Bloomberg’s other anti-gun group, Mayors Against Illegal Guns, started to lose support when some felt that the goal was more about all guns and not necessarily illegal guns. Nobody should be in favor of illegal guns being in circulation. It goes against common sense. If Bloomberg can grow this organization and keep it on message, he can be relevant in helping get illegal firearms off the streets.
Everytown will also aim to cut into the lobbying muscle of the National Rifle Association. Again, if the focus remains on what is already illegal, Bloomberg’s opponents will have trouble pushing back on his agenda. But if he calls out select politicians who are popular in their own states, he runs the risk of losing the center of the political spectrum.

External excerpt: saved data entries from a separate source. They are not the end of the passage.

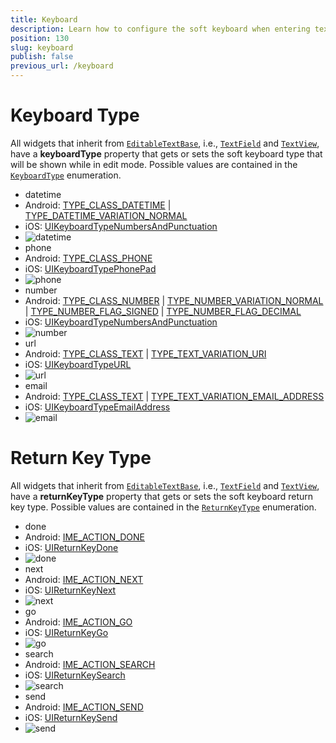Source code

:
 ```yaml
---
title: Keyboard
description: Learn how to configure the soft keyboard when entering text in a TextField or TextView.
position: 130
slug: keyboard
publish: false
previous_url: /keyboard
---
```


# Keyboard Type
All widgets that inherit from [`EditableTextBase`](https://docs.nativescript.org/api-reference/classes/_ui_editor_text_base_.editabletextbase), i.e., [`TextField`](http://docs.nativescript.org/api-reference/classes/_ui_text_field_.textfield.html) and [`TextView`](http://docs.nativescript.org/api-reference/classes/_ui_text_view_.textview.html), have a **keyboardType** property that gets or sets the soft keyboard type that will be shown while in edit mode. Possible values are contained in the [`KeyboardType`](http://docs.nativescript.org/api-reference/modules/_ui_enums_.keyboardtype.html) enumeration.

- datetime
 - Android: [TYPE_CLASS_DATETIME](http://developer.android.com/reference/android/text/InputType.html#TYPE_CLASS_DATETIME) | [TYPE_DATETIME_VARIATION_NORMAL](http://developer.android.com/reference/android/text/InputType.html#TYPE_DATETIME_VARIATION_NORMAL)
 - iOS:  [UIKeyboardTypeNumbersAndPunctuation](https://developer.apple.com/library/ios/documentation/UIKit/Reference/UITextInputTraits_Protocol/index.html#//apple_ref/c/tdef/UIKeyboardType)
 - ![datetime](./img/modules/keyboard/datetime.png "datetime")
- phone
 - Android: [TYPE_CLASS_PHONE](http://developer.android.com/reference/android/text/InputType.html#TYPE_CLASS_PHONE)
 - iOS:  [UIKeyboardTypePhonePad](https://developer.apple.com/library/ios/documentation/UIKit/Reference/UITextInputTraits_Protocol/index.html#//apple_ref/c/tdef/UIKeyboardType)
 - ![phone](./img/modules/keyboard/phone.png "phone")
- number
 - Android: [TYPE_CLASS_NUMBER](http://developer.android.com/reference/android/text/InputType.html#TYPE_CLASS_NUMBER) | [TYPE_NUMBER_VARIATION_NORMAL](http://developer.android.com/intl/es/reference/android/text/InputType.html#TYPE_NUMBER_VARIATION_NORMAL) | [TYPE_NUMBER_FLAG_SIGNED](http://developer.android.com/reference/android/text/InputType.html#TYPE_NUMBER_FLAG_SIGNED) | [TYPE_NUMBER_FLAG_DECIMAL](http://developer.android.com/reference/android/text/InputType.html#TYPE_NUMBER_FLAG_DECIMAL)
 - iOS:  [UIKeyboardTypeNumbersAndPunctuation](https://developer.apple.com/library/ios/documentation/UIKit/Reference/UITextInputTraits_Protocol/index.html#//apple_ref/c/tdef/UIKeyboardType)
 - ![number](./img/modules/keyboard/number.png "number")
- url
 - Android: [TYPE_CLASS_TEXT](http://developer.android.com/reference/android/text/InputType.html#TYPE_CLASS_TEXT) | [TYPE_TEXT_VARIATION_URI](http://developer.android.com/reference/android/text/InputType.html#TYPE_TEXT_VARIATION_URI)
 - iOS:  [UIKeyboardTypeURL](https://developer.apple.com/library/ios/documentation/UIKit/Reference/UITextInputTraits_Protocol/index.html#//apple_ref/c/tdef/UIKeyboardType)
 - ![url](./img/modules/keyboard/url.png "url")
- email
 - Android: [TYPE_CLASS_TEXT](http://developer.android.com/reference/android/text/InputType.html#TYPE_CLASS_TEXT) | [TYPE_TEXT_VARIATION_EMAIL_ADDRESS](http://developer.android.com/reference/android/text/InputType.html#TYPE_TEXT_VARIATION_EMAIL_ADDRESS)
 - iOS:  [UIKeyboardTypeEmailAddress](https://developer.apple.com/library/ios/documentation/UIKit/Reference/UITextInputTraits_Protocol/index.html#//apple_ref/c/tdef/UIKeyboardType)
 - ![email](./img/modules/keyboard/email.png "email")

# Return Key Type
All widgets that inherit from [`EditableTextBase`](https://docs.nativescript.org/api-reference/classes/_ui_editor_text_base_.editabletextbase), i.e., [`TextField`](http://docs.nativescript.org/api-reference/classes/_ui_text_field_.textfield.html) and [`TextView`](http://docs.nativescript.org/api-reference/classes/_ui_text_view_.textview.html), have a **returnKeyType** property that gets or sets the soft keyboard return key type. Possible values are contained in the [`ReturnKeyType`](http://docs.nativescript.org/api-reference/modules/_ui_enums_.returnkeytype.html) enumeration.

- done
 - Android: [IME_ACTION_DONE](http://developer.android.com/reference/android/view/inputmethod/EditorInfo.html#IME_ACTION_DONE)
 - iOS: [UIReturnKeyDone](https://developer.apple.com/library/ios/documentation/UIKit/Reference/UITextInputTraits_Protocol/index.html#//apple_ref/c/tdef/UIReturnKeyType)
 - ![done](./img/modules/keyboard/done.png "done")
- next
 - Android: [IME_ACTION_NEXT](http://developer.android.com/reference/android/view/inputmethod/EditorInfo.html#IME_ACTION_NEXT)
 - iOS: [UIReturnKeyNext](https://developer.apple.com/library/ios/documentation/UIKit/Reference/UITextInputTraits_Protocol/index.html#//apple_ref/c/tdef/UIReturnKeyType)
 - ![next](./img/modules/keyboard/next.png "next")
- go
 - Android: [IME_ACTION_GO](http://developer.android.com/reference/android/view/inputmethod/EditorInfo.html#IME_ACTION_GO)
 - iOS: [UIReturnKeyGo](https://developer.apple.com/library/ios/documentation/UIKit/Reference/UITextInputTraits_Protocol/index.html#//apple_ref/c/tdef/UIReturnKeyType)
 - ![go](./img/modules/keyboard/go.png "go")
- search
 - Android: [IME_ACTION_SEARCH](http://developer.android.com/reference/android/view/inputmethod/EditorInfo.html#IME_ACTION_SEARCH)
 - iOS: [UIReturnKeySearch](https://developer.apple.com/library/ios/documentation/UIKit/Reference/UITextInputTraits_Protocol/index.html#//apple_ref/c/tdef/UIReturnKeyType)
 - ![search](./img/modules/keyboard/search.png "search")
- send
 - Android: [IME_ACTION_SEND](http://developer.android.com/reference/android/view/inputmethod/EditorInfo.html#IME_ACTION_SEND)
 - iOS: [UIReturnKeySend](https://developer.apple.com/library/ios/documentation/UIKit/Reference/UITextInputTraits_Protocol/index.html#//apple_ref/c/tdef/UIReturnKeyType)
 - ![send](./img/modules/keyboard/send.png "send")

He made this mistake the last time, and Congress wound up not making any significant changes following the Newtown massacre. Our laws offer one of two things (sometimes both): they protect liberties and/or they tell us what we value.
For those who feel that tightening the effort to collect illegal guns will not work, it still matters symbolically. We needed to do something following Newtown as a way to show effort and symbolism. It was wrong not to do that.
Illegal firearms and guns in the hands of people with mental illnesses should be a no-brainer. If this is Bloomberg’s goal, he can be successful. If he goes the route of vilifying licensed firearm owners, he will only reinforce the constituency he already has.
Gun legislation comes with a lot of emotion. Some of that comes from people who are wary of the government, some comes from people who are wary of those who want to own guns. It is a case of fear fighting fear; paranoia vs. paranoia.
President Ronald Reagan signed the Firearm Owners Protection Act of 1986 that offered protections for gun owners, but it also banned machine guns from being sold to individuals. Nobody can call Reagan an anti-gun politician, yet he saw the pragmatism in the bill.
Bloomberg sees the NRA as not allowing that kind of pragmatism into gun legislation. Maybe he is right, but the challenge for Bloomberg and company is to keep the message clear – unlicensed and illegal firearms are the issue right now.
From a political science standpoint, the creation of Everytown is interesting because it is a test of how influential a former mayor of America’s largest city can be. The mayor of New York City is a local post, but it is really a national position as well. Nationally, Bloomberg was a respected politician, but his position on this issue was not widely embraced.
This is a test to see if a three-term former mayor can be politically relevant. Mayor Giuliani, despite being “America’s Mayor” did not really have national momentum, and mayor Ed Koch had no real interest outside of New York (or even Manhattan for that matter) in his retirement.
But Bloomberg has time and money, and if he is going to make a difference in every part of America, he is going to have to be successful with Everytown.